When the waters that come out from the Temple reach the Dead Sea, they heal it.
Here there are echoes of two different things. Firstly, the Flood, and secondly the Apocalypse. But this is the opposite of an apocalypse. Rather than G-d destroying the Devil and redeeming the world that way, here the good cures, or fixes, the bad.
This is the great difference between this and apocalypses. Judaism has an optimistic psychology. We believe all men were created in the image of G-d, and therefore this world is redeemable. It does not have to be destroyed in order to create a better world.
Fight Club is, in this respect, a very Catholic film; it does not recognise the concept of תיקון עולם [repairing the world] or תשובה [repentance].
So how do we deal with the יצר הרע [evil inclination] within us? Fight Club would have us constantly in battle with our negative forces. Catholic theology holds every animalistic thought to be a sin: we have to redeem ourselves from the evil parts of ourselves. Who, for example, is considered to be a holy priest? A celibate, someone who has defeated his animalistic side.

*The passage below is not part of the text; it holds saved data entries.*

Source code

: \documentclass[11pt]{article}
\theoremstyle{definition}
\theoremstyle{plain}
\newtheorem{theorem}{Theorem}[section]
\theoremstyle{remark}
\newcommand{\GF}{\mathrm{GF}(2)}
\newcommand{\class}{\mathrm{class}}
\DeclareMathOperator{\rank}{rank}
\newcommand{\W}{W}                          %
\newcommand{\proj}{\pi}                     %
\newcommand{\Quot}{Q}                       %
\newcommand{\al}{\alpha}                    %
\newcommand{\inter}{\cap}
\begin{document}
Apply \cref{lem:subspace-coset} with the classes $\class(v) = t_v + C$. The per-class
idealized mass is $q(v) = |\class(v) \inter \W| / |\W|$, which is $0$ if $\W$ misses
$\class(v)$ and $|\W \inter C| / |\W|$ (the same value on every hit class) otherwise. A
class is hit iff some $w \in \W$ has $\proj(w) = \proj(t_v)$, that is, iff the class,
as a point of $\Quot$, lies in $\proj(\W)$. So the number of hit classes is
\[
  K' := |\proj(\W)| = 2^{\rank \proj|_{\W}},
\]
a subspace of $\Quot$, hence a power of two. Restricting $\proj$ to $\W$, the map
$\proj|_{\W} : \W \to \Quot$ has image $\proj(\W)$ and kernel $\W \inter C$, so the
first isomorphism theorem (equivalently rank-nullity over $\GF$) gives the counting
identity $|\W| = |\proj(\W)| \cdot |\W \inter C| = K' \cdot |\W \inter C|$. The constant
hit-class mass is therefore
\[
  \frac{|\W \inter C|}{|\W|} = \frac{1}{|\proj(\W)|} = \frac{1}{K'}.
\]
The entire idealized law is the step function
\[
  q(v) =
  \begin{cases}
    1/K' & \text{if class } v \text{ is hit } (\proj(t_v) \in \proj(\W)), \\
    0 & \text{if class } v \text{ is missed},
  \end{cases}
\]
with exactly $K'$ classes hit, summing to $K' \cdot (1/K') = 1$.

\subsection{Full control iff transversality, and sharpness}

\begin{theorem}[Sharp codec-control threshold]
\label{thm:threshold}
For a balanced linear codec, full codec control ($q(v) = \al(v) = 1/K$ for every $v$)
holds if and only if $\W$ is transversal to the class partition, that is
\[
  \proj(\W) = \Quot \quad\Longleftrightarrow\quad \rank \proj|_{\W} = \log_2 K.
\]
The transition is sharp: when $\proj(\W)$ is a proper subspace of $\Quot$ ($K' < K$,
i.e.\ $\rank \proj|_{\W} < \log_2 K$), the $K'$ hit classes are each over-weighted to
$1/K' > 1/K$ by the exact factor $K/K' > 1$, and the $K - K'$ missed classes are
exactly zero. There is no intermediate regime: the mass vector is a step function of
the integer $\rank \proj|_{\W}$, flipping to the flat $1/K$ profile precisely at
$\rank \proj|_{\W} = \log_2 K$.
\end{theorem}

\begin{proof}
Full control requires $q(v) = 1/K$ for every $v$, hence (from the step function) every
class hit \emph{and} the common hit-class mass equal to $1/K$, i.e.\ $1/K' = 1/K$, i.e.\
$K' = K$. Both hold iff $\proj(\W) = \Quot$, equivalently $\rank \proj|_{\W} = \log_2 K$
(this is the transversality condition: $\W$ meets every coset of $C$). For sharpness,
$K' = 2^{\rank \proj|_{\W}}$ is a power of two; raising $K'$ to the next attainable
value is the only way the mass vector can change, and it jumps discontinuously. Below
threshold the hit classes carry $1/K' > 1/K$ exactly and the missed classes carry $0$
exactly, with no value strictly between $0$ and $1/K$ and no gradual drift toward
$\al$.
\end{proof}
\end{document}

The rabbis, by contrast, say you need the יצר הרע to do good. The יצר טוב [good inclination] is good, but the יצר הרע [evil inclination] is very good. We don't need to defeat these evil forces, we need to cure them. This is exemplified by the story of Reish Lakish and R. Yochanan. The bandit Reish Lakish, seeing R. Yochanan bathing in the Jordan, called out to him, "Your beauty should be for women!" R. Yochanan replied, "Your power should be for Torah!" To cut an interesting story short, R. Yochanan persuaded Reish Lakish to give up his evil ways and become a Torah scholar, and Reish Lakish went on to become one of the greatest rabbis of his generation.
R. Yochanan did not choose the apocalypse route to destroy the bandit in Reish Lakish. He said the very same power he currently used for stealing and murdering should be used for study of the Torah. There is no such thing as bad or evil or negative forces; there are merely sources of energy within the body. What these forces are used for is determined not by them but by their user.
What Judaism is trying to offer the world is the opposite of apocalypse.